Bessieres is a fairly small village alongside the River Tarn. There are plenty of small villages in this area; Buzet-sur-Tarn is only three kilometers down-river, and St Sulpice-sur-Tarn, and the trainstation, less than ten. It felt like another planet, with a Super-U across the street from the farm, and a train station within short and easy cycling distance. After a month on Corsica and a month in the Var, a bit far from everything, this was delux.
When I found the farm, I was a bit hesitant. A grand brick chateau at the end of a straight gravel road, fixed at the end with a locked gate, I was having flashbacks of my arrival in Sacy-le-Petit. That was my share of aristocracy, and I didn't want any extra! Once I got in, though, I was much reassured. The family that I was living with lived in the little farm house to the side; the chateau--and it was--was her parents. They'd bought the place in ruin twenty years ago, and have been transforming it since. It's quite beautiful inside, and as grand within as without. (The pictures I took were crap, and as I'm returning in a few weeks, I'll get newer and better ones to post).

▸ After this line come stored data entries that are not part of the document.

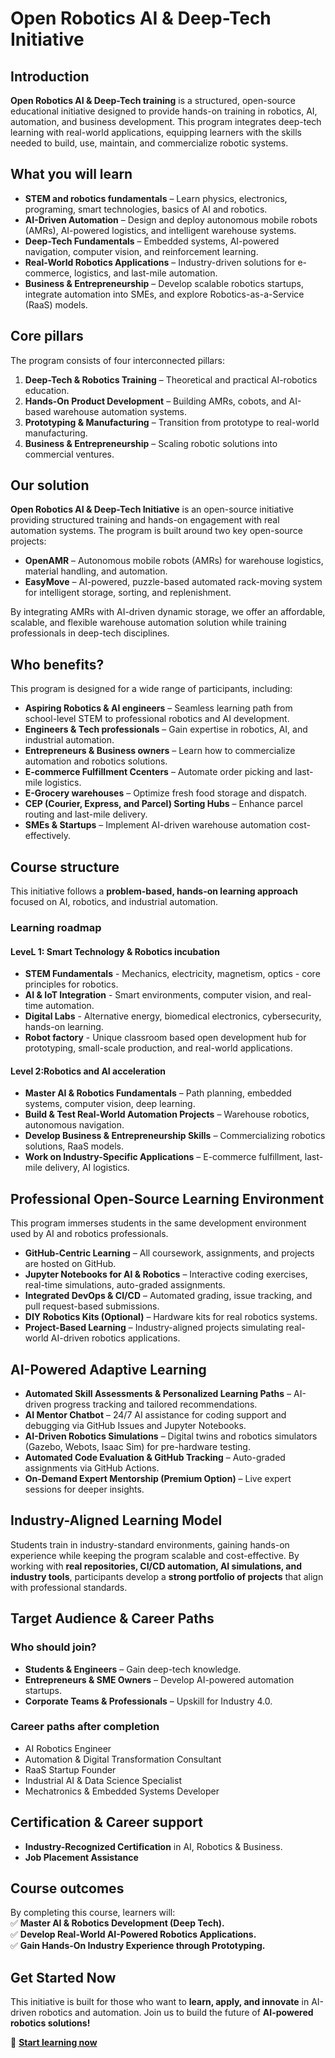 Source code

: # Open Robotics AI & Deep-Tech Initiative  

## Introduction  
**Open Robotics AI & Deep-Tech training** is a structured, open-source educational initiative designed to provide hands-on training in robotics, AI, automation, and business development. This program integrates deep-tech learning with real-world applications, equipping learners with the skills needed to build, use, maintain, and commercialize robotic systems.  

## What you will learn  
- **STEM and robotics fundamentals** – Learn physics, electronics, programing, smart technologies, basics of AI and robotics.
- **AI-Driven Automation** – Design and deploy autonomous mobile robots (AMRs), AI-powered logistics, and intelligent warehouse systems.  
- **Deep-Tech Fundamentals** – Embedded systems, AI-powered navigation, computer vision, and reinforcement learning.  
- **Real-World Robotics Applications** – Industry-driven solutions for e-commerce, logistics, and last-mile automation.  
- **Business & Entrepreneurship** – Develop scalable robotics startups, integrate automation into SMEs, and explore Robotics-as-a-Service (RaaS) models.  

## Core pillars  
The program consists of four interconnected pillars:  
1. **Deep-Tech & Robotics Training** – Theoretical and practical AI-robotics education.  
2. **Hands-On Product Development** – Building AMRs, cobots, and AI-based warehouse automation systems.
3. **Prototyping & Manufacturing** – Transition from prototype to real-world manufacturing.
4. **Business & Entrepreneurship** – Scaling robotic solutions into commercial ventures.  

## Our solution  
**Open Robotics AI & Deep-Tech Initiative** is an open-source initiative providing structured training and hands-on engagement with real automation systems. The program is built around two key open-source projects:  

- **OpenAMR** – Autonomous mobile robots (AMRs) for warehouse logistics, material handling, and automation.  
- **EasyMove** – AI-powered, puzzle-based automated rack-moving system for intelligent storage, sorting, and replenishment.  

By integrating AMRs with AI-driven dynamic storage, we offer an affordable, scalable, and flexible warehouse automation solution while training professionals in deep-tech disciplines.  

## Who benefits?  
This program is designed for a wide range of participants, including:  

- **Aspiring Robotics & AI engineers** – Seamless learning path from school-level STEM to professional robotics and AI development.
- **Engineers & Tech professionals** – Gain expertise in robotics, AI, and industrial automation.  
- **Entrepreneurs & Business owners** – Learn how to commercialize automation and robotics solutions.  
- **E-commerce Fulfillment Ccenters** – Automate order picking and last-mile logistics.  
- **E-Grocery warehouses** – Optimize fresh food storage and dispatch.  
- **CEP (Courier, Express, and Parcel) Sorting Hubs** – Enhance parcel routing and last-mile delivery.  
- **SMEs & Startups** – Implement AI-driven warehouse automation cost-effectively.  

## Course structure  
This initiative follows a **problem-based, hands-on learning approach** focused on AI, robotics, and industrial automation.  

### **Learning roadmap** 

#### LeveL 1: Smart Technology & Robotics incubation
- **STEM Fundamentals** - Mechanics, electricity, magnetism, optics - core principles for robotics.
- **AI & IoT Integration** - Smart environments, computer vision, and real-time automation.
- **Digital Labs** - Alternative energy, biomedical electronics, cybersecurity, hands-on learning.
- **Robot factory** - Unique classroom based open development hub for prototyping, small-scale production, and real-world applications.

#### Level 2:Robotics and AI acceleration
- **Master AI & Robotics Fundamentals** – Path planning, embedded systems, computer vision, deep learning.  
- **Build & Test Real-World Automation Projects** – Warehouse robotics, autonomous navigation.  
- **Develop Business & Entrepreneurship Skills** – Commercializing robotics solutions, RaaS models.  
- **Work on Industry-Specific Applications** – E-commerce fulfillment, last-mile delivery, AI logistics.  

## Professional Open-Source Learning Environment  
This program immerses students in the same development environment used by AI and robotics professionals.  

- **GitHub-Centric Learning** – All coursework, assignments, and projects are hosted on GitHub.  
- **Jupyter Notebooks for AI & Robotics** – Interactive coding exercises, real-time simulations, auto-graded assignments.  
- **Integrated DevOps & CI/CD** – Automated grading, issue tracking, and pull request-based submissions.  
- **DIY Robotics Kits (Optional)** – Hardware kits for real robotics systems.  
- **Project-Based Learning** – Industry-aligned projects simulating real-world AI-driven robotics applications.  

## AI-Powered Adaptive Learning  
- **Automated Skill Assessments & Personalized Learning Paths** – AI-driven progress tracking and tailored recommendations.  
- **AI Mentor Chatbot** – 24/7 AI assistance for coding support and debugging via GitHub Issues and Jupyter Notebooks.  
- **AI-Driven Robotics Simulations** – Digital twins and robotics simulators (Gazebo, Webots, Isaac Sim) for pre-hardware testing.  
- **Automated Code Evaluation & GitHub Tracking** – Auto-graded assignments via GitHub Actions.  
- **On-Demand Expert Mentorship (Premium Option)** – Live expert sessions for deeper insights.  

## Industry-Aligned Learning Model  
Students train in industry-standard environments, gaining hands-on experience while keeping the program scalable and cost-effective. By working with **real repositories, CI/CD automation, AI simulations, and industry tools**, participants develop a **strong portfolio of projects** that align with professional standards.  

## Target Audience & Career Paths  
### **Who should join?**  
- **Students & Engineers** – Gain deep-tech knowledge.  
- **Entrepreneurs & SME Owners** – Develop AI-powered automation startups.  
- **Corporate Teams & Professionals** – Upskill for Industry 4.0.  

### **Career paths after completion**  
- AI Robotics Engineer  
- Automation & Digital Transformation Consultant  
- RaaS Startup Founder  
- Industrial AI & Data Science Specialist  
- Mechatronics & Embedded Systems Developer  

## Certification & Career support  
- **Industry-Recognized Certification** in AI, Robotics & Business.  
- **Job Placement Assistance** 

## Course outcomes  
By completing this course, learners will:  
✅ **Master AI & Robotics Development (Deep Tech).**  
✅ **Develop Real-World AI-Powered Robotics Applications.**  
✅ **Gain Hands-On Industry Experience through Prototyping.**  

## Get Started Now  
This initiative is built for those who want to **learn, apply, and innovate** in AI-driven robotics and automation. Join us to build the future of **AI-powered robotics solutions!**  


📖 **[Start learning now](../getting_started)**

This is the view out my window, looking into the woodlot beside the house. There were some beautiful nights here, and the trees nearer to the house seemed to be full of restless birds at night. The room I was in was unheated, which was not a problem, really. It was great for sleeping--since I like it colder--but it
was difficult to get out of bed in the morning!
Berangere rents land a few kilometers from Besseres. Her father is renovating a space for WWOOFers, which will have a kitchen and whatnot, and we spent a couple of days filling up the trailor and taking the broken bits of wall to the field, where we smashed up the bigger bits to fill the potholes. What fun...
Me...doing something in the greenhouse. There are two greenhouses in the field where we worked most of the time. She was doing produce baskets when I was there, once every two weeks, so we got to harvest what winter crops there were--a lot of radishes, blete (which might be Swiss Chard--and tastey with a cream sauce!) spinach, manche, salad. Harvesting tends to be satisfying work.
The blete in question.
We also did a lot of transplanting--seedlings to pots, small plants into the field or the greenhouse. When it snowed and was cold for a week, we did plenty of seeding, an indoor job we did in her kitchen with lots of coffee.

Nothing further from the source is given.